TASK OBJECTIVE:
Could you quote, exactly as they stand, the lines running from the one with "Les classes jeuvideo" to the final line of the material?
******************************
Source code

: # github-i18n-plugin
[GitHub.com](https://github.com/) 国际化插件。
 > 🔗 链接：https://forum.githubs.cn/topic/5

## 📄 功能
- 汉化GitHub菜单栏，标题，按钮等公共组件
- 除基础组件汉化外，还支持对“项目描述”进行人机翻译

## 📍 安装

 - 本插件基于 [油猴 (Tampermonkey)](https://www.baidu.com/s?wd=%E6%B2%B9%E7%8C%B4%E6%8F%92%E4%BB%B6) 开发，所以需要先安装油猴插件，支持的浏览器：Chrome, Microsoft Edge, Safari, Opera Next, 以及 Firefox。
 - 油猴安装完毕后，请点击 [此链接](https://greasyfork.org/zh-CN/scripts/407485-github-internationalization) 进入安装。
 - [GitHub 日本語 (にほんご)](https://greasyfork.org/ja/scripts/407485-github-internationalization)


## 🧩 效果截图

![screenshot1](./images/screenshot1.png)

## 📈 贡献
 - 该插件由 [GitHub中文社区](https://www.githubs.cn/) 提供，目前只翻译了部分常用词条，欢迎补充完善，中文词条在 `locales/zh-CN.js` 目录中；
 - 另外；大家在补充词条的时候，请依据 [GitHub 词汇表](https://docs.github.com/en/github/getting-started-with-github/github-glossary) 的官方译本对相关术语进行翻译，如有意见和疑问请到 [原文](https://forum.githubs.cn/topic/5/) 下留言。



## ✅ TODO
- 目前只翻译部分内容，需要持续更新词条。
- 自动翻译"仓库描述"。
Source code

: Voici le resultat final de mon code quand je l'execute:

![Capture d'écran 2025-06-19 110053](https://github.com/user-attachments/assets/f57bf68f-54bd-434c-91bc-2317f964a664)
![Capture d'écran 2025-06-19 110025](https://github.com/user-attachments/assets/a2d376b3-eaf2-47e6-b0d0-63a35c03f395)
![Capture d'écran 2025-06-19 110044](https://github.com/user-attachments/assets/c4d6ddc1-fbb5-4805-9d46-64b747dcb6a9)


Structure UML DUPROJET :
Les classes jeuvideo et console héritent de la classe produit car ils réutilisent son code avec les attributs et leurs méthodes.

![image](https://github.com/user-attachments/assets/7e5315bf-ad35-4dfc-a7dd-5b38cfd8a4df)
******************************
RESULT OF THE EXERCISE:
Les classes jeuvideo et console héritent de la classe produit car ils réutilisent son code avec les attributs et leurs méthodes.

![image](https://github.com/user-attachments/assets/7e5315bf-ad35-4dfc-a7dd-5b38cfd8a4df)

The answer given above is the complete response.